Nachtreten zum Podiums-Desaster beim Brechtfestival

Beim literarischen Podium des Brechtfestials  v.l. Bazon Brock, Stefanie Sargnagel und  Moderator Knut Cordsen.
Bild: Annette Zoepf

Selbst Festivalleiter Wengenroth stimmt ein, sogar um „Me Too“ geht es: Allein ein „chauvinistischer“ Bazon Brock soll schuld sein, dass das Literaten-Gespräch scheiterte.

Keine zwei Meinungen kann es darüber geben, wie der Versuch am Sonntagnachmittag ausgegangen ist, eine prominent besetzte Podiumsdiskussion als literarische Attraktion in Patrick Wengenroths Brechtfestival zu setzen: Es war ein Desaster.

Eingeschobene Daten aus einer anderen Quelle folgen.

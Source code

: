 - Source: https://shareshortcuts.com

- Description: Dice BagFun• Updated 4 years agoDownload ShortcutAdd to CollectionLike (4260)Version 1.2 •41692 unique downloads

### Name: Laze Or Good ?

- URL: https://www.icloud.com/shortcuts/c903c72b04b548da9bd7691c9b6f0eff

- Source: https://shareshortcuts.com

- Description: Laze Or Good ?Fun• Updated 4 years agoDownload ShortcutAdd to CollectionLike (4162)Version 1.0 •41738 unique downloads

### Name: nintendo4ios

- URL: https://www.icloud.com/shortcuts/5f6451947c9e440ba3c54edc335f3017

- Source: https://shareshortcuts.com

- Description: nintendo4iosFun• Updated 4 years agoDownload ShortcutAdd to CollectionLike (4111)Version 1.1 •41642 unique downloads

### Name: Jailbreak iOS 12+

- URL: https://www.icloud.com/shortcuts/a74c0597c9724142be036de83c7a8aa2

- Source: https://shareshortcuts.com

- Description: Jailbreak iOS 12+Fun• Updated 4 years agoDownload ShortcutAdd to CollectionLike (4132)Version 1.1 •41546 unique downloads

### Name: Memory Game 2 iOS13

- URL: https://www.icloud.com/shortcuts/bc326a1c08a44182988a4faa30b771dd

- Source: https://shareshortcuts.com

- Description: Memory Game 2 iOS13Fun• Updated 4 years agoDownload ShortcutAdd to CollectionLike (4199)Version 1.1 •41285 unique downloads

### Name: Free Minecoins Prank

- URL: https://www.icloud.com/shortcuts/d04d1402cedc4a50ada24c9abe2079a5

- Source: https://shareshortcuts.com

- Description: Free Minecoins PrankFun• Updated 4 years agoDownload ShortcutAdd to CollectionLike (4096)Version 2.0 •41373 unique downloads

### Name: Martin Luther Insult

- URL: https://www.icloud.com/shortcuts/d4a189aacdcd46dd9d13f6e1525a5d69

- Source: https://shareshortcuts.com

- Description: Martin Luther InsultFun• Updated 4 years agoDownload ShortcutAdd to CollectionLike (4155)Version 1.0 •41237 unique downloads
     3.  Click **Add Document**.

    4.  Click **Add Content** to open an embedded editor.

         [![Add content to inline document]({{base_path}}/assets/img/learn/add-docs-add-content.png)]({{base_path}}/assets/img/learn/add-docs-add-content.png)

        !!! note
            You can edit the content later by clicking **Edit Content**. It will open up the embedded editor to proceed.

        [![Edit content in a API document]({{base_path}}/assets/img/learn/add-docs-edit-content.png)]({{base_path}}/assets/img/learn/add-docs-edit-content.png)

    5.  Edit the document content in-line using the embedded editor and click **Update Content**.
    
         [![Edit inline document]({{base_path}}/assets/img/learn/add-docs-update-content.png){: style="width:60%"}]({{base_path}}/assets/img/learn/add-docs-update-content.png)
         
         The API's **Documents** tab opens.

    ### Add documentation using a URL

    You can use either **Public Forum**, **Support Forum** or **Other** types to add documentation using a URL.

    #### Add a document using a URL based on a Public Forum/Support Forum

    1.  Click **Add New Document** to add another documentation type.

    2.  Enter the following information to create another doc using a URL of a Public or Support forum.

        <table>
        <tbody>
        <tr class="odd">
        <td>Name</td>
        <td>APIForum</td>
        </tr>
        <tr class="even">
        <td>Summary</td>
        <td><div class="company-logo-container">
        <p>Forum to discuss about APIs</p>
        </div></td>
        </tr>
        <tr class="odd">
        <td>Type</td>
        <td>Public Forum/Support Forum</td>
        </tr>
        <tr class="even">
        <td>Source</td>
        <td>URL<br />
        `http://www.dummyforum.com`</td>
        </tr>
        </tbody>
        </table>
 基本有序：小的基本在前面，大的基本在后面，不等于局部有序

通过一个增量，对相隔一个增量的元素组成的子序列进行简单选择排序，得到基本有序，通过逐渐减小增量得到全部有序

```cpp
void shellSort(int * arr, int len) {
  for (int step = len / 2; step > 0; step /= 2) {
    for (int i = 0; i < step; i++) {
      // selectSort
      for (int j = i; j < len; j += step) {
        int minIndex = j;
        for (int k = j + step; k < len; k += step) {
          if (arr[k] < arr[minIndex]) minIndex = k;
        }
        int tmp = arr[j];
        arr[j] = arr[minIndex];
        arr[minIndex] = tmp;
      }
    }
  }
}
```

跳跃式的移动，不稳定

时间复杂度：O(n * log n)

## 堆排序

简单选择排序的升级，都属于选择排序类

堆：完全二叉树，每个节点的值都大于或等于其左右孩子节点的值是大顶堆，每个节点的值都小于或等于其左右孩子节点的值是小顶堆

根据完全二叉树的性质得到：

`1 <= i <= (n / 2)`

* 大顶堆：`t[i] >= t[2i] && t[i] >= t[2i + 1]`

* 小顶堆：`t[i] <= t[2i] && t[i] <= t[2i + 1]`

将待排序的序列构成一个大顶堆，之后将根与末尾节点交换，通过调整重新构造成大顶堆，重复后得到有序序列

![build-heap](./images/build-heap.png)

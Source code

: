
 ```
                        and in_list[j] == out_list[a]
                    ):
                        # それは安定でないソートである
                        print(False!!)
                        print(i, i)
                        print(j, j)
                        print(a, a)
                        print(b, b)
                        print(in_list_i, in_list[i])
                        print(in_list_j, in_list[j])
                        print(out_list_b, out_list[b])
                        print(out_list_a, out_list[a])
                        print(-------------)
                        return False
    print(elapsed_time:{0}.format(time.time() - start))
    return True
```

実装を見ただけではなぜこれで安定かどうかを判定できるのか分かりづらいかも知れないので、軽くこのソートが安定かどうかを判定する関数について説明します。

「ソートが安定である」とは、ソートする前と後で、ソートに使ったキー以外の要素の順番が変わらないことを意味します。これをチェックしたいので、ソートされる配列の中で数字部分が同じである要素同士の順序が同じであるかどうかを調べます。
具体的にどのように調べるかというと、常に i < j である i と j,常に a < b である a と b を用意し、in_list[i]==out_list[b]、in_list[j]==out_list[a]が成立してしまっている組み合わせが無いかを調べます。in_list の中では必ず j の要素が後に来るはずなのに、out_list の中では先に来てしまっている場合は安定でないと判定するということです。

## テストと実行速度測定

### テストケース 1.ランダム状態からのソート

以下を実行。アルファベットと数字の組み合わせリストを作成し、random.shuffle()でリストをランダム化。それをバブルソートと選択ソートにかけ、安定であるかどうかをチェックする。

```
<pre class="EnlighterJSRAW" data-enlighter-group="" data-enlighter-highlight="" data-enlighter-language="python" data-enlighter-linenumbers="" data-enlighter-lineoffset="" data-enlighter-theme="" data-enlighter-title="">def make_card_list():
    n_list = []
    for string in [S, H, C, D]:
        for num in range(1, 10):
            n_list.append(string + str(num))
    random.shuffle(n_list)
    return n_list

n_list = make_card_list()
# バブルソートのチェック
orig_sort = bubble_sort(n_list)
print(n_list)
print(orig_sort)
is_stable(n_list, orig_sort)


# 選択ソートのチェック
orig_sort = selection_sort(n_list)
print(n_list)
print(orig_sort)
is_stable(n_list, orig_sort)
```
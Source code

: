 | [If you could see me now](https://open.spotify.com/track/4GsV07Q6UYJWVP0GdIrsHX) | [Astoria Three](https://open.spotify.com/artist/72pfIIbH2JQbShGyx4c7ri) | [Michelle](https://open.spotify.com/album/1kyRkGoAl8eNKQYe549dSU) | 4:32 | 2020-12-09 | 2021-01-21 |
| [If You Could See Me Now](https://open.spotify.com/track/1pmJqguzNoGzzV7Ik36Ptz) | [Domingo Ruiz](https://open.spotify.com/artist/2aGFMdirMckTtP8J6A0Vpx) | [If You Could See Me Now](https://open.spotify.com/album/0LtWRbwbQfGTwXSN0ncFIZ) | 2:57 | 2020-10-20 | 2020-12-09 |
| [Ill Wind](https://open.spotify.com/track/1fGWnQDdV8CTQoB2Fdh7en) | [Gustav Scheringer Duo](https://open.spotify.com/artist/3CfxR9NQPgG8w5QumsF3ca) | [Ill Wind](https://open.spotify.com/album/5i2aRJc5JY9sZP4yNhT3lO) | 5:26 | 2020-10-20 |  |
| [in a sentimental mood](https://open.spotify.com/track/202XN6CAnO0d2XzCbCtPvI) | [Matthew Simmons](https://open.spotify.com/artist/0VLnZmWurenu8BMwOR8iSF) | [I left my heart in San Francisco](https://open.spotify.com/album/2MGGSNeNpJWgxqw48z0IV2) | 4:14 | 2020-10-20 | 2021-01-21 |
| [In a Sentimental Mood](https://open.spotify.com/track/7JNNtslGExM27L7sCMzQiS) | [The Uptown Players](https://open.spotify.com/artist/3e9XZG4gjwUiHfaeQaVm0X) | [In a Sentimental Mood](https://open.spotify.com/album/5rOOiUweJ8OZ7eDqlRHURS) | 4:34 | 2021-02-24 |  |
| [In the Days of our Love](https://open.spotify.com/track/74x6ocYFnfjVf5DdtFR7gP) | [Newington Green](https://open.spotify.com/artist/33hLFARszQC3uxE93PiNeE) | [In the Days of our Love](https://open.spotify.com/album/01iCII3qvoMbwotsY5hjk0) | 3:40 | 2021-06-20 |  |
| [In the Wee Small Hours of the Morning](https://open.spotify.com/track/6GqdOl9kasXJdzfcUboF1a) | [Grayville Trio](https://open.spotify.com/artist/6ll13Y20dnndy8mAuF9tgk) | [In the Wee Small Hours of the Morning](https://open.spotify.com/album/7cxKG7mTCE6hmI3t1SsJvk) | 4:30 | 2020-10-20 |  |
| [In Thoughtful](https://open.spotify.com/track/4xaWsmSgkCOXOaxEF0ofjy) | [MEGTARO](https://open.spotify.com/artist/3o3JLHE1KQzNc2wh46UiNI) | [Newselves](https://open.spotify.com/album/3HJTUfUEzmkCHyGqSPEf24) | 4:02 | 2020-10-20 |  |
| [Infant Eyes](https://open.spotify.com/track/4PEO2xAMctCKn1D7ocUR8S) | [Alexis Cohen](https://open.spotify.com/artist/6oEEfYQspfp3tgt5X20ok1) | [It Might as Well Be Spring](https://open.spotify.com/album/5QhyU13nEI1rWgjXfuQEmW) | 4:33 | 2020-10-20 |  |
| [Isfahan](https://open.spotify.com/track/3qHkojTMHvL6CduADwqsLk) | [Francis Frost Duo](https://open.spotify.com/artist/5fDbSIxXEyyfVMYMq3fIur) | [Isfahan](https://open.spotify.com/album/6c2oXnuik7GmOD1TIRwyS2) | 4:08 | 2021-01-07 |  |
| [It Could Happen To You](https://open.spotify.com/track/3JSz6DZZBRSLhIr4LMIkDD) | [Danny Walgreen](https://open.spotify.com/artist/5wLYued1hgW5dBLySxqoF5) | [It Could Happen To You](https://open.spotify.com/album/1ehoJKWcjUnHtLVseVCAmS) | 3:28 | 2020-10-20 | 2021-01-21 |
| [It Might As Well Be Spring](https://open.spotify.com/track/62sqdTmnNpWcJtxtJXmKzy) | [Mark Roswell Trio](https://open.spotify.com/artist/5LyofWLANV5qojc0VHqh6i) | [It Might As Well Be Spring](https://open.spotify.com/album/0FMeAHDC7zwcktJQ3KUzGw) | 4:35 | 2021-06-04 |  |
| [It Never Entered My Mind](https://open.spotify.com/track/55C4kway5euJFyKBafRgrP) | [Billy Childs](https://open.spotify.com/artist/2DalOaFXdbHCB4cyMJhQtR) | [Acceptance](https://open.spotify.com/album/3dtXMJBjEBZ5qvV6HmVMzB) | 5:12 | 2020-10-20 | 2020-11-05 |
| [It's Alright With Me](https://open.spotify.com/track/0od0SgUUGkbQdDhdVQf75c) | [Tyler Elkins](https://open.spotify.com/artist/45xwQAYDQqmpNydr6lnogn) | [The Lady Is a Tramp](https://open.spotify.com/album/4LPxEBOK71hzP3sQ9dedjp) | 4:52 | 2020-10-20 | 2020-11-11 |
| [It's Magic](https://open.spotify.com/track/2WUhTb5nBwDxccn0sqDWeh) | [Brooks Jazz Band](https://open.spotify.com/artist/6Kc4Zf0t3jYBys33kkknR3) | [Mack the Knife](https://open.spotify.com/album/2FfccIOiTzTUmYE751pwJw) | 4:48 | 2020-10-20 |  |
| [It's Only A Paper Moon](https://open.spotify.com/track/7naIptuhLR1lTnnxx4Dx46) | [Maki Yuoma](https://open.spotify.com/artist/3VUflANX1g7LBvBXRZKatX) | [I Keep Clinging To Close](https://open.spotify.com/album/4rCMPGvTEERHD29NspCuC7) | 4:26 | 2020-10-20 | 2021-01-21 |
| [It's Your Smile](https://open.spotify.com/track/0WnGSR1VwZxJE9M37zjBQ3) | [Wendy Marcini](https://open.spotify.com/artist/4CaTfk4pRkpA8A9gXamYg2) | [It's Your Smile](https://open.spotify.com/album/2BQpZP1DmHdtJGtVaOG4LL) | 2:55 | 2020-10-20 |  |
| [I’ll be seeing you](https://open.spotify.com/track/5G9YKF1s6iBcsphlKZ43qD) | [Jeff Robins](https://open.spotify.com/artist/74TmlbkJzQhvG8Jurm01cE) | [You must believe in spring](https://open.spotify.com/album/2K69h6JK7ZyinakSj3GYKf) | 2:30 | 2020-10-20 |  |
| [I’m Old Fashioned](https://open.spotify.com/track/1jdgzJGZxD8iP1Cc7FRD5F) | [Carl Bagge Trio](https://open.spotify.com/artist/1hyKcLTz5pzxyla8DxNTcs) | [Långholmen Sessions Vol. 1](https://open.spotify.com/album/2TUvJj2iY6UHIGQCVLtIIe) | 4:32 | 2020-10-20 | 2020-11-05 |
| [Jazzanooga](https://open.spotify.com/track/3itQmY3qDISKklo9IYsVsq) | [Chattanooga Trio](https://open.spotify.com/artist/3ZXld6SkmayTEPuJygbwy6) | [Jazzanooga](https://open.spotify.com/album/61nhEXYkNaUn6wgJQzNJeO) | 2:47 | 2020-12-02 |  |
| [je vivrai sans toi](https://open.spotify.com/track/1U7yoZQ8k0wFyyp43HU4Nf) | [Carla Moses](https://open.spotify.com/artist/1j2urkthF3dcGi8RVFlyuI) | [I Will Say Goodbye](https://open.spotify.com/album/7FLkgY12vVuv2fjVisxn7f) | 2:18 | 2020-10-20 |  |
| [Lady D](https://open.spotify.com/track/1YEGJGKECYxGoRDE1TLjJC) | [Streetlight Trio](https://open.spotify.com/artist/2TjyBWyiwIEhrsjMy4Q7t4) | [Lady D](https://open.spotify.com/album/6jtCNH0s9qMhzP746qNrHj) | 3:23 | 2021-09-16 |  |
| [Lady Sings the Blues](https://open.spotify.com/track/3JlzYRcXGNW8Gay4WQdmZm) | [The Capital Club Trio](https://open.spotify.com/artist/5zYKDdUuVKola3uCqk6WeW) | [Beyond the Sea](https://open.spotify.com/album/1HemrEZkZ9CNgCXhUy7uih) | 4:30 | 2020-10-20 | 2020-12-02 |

Beabsichtigt war unter dem Titel „Abc der Solidarität“ offenkundig eine facettenreiche Debatte durch so unterschiedliche Diskutanten wie den 81-jährigen Kunsttheoretiker Bazon Brock, die 46-jährige Autorin Kathrin Röggla und die 32-jährige Bloggerin Stefanie Sargnagel. Beabsichtigt war mit Bezug auf den Brechttext „Fünf Schwierigkeiten beim Schreiben der Wahrheit“ zudem ein großer Bogen zum Festivalmotto „Ich / Wir / Brecht“ samt eigens formulierter und ans Publikum ausgeteilter Thesenpapiere der Prominenten – und Radiomoderator Knud Cordsen sollte das dann alles irgendwie zusammenhalten. Es gelang ihm nicht, wie eigentlich nichts gelang, vor allem kein Gespräch – wohl zu viel gewollt, keine Struktur für diese 90 Minuten gefunden, ein krachendes Scheitern. Kann ja mal passieren. Und lieber scheitert man an zu hohen Ambitionen als an zu geringen.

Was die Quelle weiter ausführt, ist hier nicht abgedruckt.